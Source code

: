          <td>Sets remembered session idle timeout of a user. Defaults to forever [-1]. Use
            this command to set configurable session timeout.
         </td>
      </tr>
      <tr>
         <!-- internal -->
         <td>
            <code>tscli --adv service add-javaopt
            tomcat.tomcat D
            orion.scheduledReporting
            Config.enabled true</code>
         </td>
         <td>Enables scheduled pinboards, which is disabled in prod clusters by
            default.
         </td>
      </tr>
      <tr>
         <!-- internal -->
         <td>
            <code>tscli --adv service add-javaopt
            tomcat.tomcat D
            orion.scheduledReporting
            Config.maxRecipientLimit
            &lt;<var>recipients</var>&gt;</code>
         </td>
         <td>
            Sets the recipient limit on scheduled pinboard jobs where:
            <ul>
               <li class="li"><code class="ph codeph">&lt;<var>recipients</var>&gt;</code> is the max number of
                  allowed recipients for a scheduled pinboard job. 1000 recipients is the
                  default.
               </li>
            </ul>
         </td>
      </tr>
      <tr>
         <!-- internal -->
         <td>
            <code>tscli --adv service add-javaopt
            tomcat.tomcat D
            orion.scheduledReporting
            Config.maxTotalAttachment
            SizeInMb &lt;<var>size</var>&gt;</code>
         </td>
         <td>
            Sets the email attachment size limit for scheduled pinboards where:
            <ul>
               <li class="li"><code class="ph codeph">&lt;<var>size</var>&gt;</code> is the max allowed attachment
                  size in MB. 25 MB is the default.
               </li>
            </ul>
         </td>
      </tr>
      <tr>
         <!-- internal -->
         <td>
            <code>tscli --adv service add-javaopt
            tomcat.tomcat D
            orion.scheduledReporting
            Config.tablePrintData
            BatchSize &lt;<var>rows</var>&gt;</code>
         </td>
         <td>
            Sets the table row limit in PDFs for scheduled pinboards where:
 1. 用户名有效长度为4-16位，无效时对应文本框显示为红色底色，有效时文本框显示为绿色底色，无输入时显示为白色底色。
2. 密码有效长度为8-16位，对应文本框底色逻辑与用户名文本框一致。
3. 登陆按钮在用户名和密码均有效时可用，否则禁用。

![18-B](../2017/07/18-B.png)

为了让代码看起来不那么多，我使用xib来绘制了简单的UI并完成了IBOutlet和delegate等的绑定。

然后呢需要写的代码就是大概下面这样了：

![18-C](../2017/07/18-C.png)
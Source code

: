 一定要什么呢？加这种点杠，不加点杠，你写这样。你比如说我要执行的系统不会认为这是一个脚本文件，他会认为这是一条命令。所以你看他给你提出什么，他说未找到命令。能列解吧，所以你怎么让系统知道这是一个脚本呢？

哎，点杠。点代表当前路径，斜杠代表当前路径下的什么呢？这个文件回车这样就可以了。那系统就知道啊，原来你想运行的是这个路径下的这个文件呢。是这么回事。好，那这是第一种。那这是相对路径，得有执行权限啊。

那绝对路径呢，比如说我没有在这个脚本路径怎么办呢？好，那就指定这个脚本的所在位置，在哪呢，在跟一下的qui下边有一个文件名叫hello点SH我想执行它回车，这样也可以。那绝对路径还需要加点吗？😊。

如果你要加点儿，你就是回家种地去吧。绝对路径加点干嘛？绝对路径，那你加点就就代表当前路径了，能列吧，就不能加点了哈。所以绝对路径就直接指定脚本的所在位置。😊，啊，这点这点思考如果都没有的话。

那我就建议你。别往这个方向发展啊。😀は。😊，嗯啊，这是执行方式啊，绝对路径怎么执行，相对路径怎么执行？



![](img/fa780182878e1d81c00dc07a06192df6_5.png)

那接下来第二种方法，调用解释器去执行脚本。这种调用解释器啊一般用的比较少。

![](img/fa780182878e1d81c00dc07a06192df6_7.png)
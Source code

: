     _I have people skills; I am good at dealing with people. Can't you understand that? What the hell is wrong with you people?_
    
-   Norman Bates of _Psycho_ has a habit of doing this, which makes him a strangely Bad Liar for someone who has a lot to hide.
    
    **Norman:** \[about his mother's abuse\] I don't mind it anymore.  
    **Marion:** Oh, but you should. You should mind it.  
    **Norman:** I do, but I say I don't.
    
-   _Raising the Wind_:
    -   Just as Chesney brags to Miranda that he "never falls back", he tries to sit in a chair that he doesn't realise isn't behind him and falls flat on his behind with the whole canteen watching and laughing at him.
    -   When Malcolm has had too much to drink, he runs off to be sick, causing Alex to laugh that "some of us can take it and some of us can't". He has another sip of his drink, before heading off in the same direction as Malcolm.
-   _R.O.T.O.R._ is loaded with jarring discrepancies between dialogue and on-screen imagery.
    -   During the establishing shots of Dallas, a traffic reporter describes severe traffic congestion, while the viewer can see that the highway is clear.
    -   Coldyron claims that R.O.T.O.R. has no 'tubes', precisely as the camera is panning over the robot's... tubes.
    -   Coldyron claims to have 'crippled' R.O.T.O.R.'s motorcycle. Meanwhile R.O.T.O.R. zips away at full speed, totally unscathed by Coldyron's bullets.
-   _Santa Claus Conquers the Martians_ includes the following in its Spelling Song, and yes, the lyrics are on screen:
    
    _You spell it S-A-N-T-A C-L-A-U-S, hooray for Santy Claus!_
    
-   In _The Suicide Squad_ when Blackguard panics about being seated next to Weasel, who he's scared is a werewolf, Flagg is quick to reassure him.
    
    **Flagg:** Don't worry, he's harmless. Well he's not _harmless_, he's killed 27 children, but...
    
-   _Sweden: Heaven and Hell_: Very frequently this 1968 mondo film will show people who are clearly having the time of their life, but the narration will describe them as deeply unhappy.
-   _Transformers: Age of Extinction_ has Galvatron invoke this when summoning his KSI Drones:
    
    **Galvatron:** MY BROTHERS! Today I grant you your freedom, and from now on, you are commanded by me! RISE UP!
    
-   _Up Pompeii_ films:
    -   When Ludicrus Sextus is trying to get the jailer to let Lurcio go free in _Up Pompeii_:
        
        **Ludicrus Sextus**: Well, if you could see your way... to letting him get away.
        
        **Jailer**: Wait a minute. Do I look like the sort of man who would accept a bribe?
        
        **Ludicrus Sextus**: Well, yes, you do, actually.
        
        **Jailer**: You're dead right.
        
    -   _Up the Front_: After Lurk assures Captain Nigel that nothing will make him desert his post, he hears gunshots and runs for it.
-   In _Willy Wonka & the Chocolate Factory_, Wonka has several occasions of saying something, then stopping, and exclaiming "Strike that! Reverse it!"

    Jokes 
○ ○ ○
Exercise details
Please output the material above exactly as it reads.

Exercise response
Source code

:          <td>Sets remembered session idle timeout of a user. Defaults to forever [-1]. Use
            this command to set configurable session timeout.
         </td>
      </tr>
      <tr>
         <!-- internal -->
         <td>
            <code>tscli --adv service add-javaopt
            tomcat.tomcat D
            orion.scheduledReporting
            Config.enabled true</code>
         </td>
         <td>Enables scheduled pinboards, which is disabled in prod clusters by
            default.
         </td>
      </tr>
      <tr>
         <!-- internal -->
         <td>
            <code>tscli --adv service add-javaopt
            tomcat.tomcat D
            orion.scheduledReporting
            Config.maxRecipientLimit
            &lt;<var>recipients</var>&gt;</code>
         </td>
         <td>
            Sets the recipient limit on scheduled pinboard jobs where:
            <ul>
               <li class="li"><code class="ph codeph">&lt;<var>recipients</var>&gt;</code> is the max number of
                  allowed recipients for a scheduled pinboard job. 1000 recipients is the
                  default.
               </li>
            </ul>
         </td>
      </tr>
      <tr>
         <!-- internal -->
         <td>
            <code>tscli --adv service add-javaopt
            tomcat.tomcat D
            orion.scheduledReporting
            Config.maxTotalAttachment
            SizeInMb &lt;<var>size</var>&gt;</code>
         </td>
         <td>
            Sets the email attachment size limit for scheduled pinboards where:
            <ul>
               <li class="li"><code class="ph codeph">&lt;<var>size</var>&gt;</code> is the max allowed attachment
                  size in MB. 25 MB is the default.
               </li>
            </ul>
         </td>
      </tr>
      <tr>
         <!-- internal -->
         <td>
            <code>tscli --adv service add-javaopt
            tomcat.tomcat D
            orion.scheduledReporting
            Config.tablePrintData
            BatchSize &lt;<var>rows</var>&gt;</code>
         </td>
         <td>
            Sets the table row limit in PDFs for scheduled pinboards where:
 1. 用户名有效长度为4-16位，无效时对应文本框显示为红色底色，有效时文本框显示为绿色底色，无输入时显示为白色底色。
2. 密码有效长度为8-16位，对应文本框底色逻辑与用户名文本框一致。
3. 登陆按钮在用户名和密码均有效时可用，否则禁用。

![18-B](../2017/07/18-B.png)

为了让代码看起来不那么多，我使用xib来绘制了简单的UI并完成了IBOutlet和delegate等的绑定。

然后呢需要写的代码就是大概下面这样了：

![18-C](../2017/07/18-C.png)
Source code

: 一定要什么呢？加这种点杠，不加点杠，你写这样。你比如说我要执行的系统不会认为这是一个脚本文件，他会认为这是一条命令。所以你看他给你提出什么，他说未找到命令。能列解吧，所以你怎么让系统知道这是一个脚本呢？

哎，点杠。点代表当前路径，斜杠代表当前路径下的什么呢？这个文件回车这样就可以了。那系统就知道啊，原来你想运行的是这个路径下的这个文件呢。是这么回事。好，那这是第一种。那这是相对路径，得有执行权限啊。

那绝对路径呢，比如说我没有在这个脚本路径怎么办呢？好，那就指定这个脚本的所在位置，在哪呢，在跟一下的qui下边有一个文件名叫hello点SH我想执行它回车，这样也可以。那绝对路径还需要加点吗？😊。

如果你要加点儿，你就是回家种地去吧。绝对路径加点干嘛？绝对路径，那你加点就就代表当前路径了，能列吧，就不能加点了哈。所以绝对路径就直接指定脚本的所在位置。😊，啊，这点这点思考如果都没有的话。

那我就建议你。别往这个方向发展啊。😀は。😊，嗯啊，这是执行方式啊，绝对路径怎么执行，相对路径怎么执行？



![](img/fa780182878e1d81c00dc07a06192df6_5.png)

那接下来第二种方法，调用解释器去执行脚本。这种调用解释器啊一般用的比较少。

![](img/fa780182878e1d81c00dc07a06192df6_7.png)
Source code

:     _I have people skills; I am good at dealing with people. Can't you understand that? What the hell is wrong with you people?_
    
-   Norman Bates of _Psycho_ has a habit of doing this, which makes him a strangely Bad Liar for someone who has a lot to hide.
    
    **Norman:** \[about his mother's abuse\] I don't mind it anymore.  
    **Marion:** Oh, but you should. You should mind it.  
    **Norman:** I do, but I say I don't.
    
-   _Raising the Wind_:
    -   Just as Chesney brags to Miranda that he "never falls back", he tries to sit in a chair that he doesn't realise isn't behind him and falls flat on his behind with the whole canteen watching and laughing at him.
    -   When Malcolm has had too much to drink, he runs off to be sick, causing Alex to laugh that "some of us can take it and some of us can't". He has another sip of his drink, before heading off in the same direction as Malcolm.
-   _R.O.T.O.R._ is loaded with jarring discrepancies between dialogue and on-screen imagery.
    -   During the establishing shots of Dallas, a traffic reporter describes severe traffic congestion, while the viewer can see that the highway is clear.
    -   Coldyron claims that R.O.T.O.R. has no 'tubes', precisely as the camera is panning over the robot's... tubes.
    -   Coldyron claims to have 'crippled' R.O.T.O.R.'s motorcycle. Meanwhile R.O.T.O.R. zips away at full speed, totally unscathed by Coldyron's bullets.
-   _Santa Claus Conquers the Martians_ includes the following in its Spelling Song, and yes, the lyrics are on screen:
    
    _You spell it S-A-N-T-A C-L-A-U-S, hooray for Santy Claus!_
    
-   In _The Suicide Squad_ when Blackguard panics about being seated next to Weasel, who he's scared is a werewolf, Flagg is quick to reassure him.
    
    **Flagg:** Don't worry, he's harmless. Well he's not _harmless_, he's killed 27 children, but...
    
-   _Sweden: Heaven and Hell_: Very frequently this 1968 mondo film will show people who are clearly having the time of their life, but the narration will describe them as deeply unhappy.
-   _Transformers: Age of Extinction_ has Galvatron invoke this when summoning his KSI Drones:
    
    **Galvatron:** MY BROTHERS! Today I grant you your freedom, and from now on, you are commanded by me! RISE UP!
    
-   _Up Pompeii_ films:
    -   When Ludicrus Sextus is trying to get the jailer to let Lurcio go free in _Up Pompeii_:
        
        **Ludicrus Sextus**: Well, if you could see your way... to letting him get away.
        
        **Jailer**: Wait a minute. Do I look like the sort of man who would accept a bribe?
        
        **Ludicrus Sextus**: Well, yes, you do, actually.
        
        **Jailer**: You're dead right.
        
    -   _Up the Front_: After Lurk assures Captain Nigel that nothing will make him desert his post, he hears gunshots and runs for it.
-   In _Willy Wonka & the Chocolate Factory_, Wonka has several occasions of saying something, then stopping, and exclaiming "Strike that! Reverse it!"

    Jokes 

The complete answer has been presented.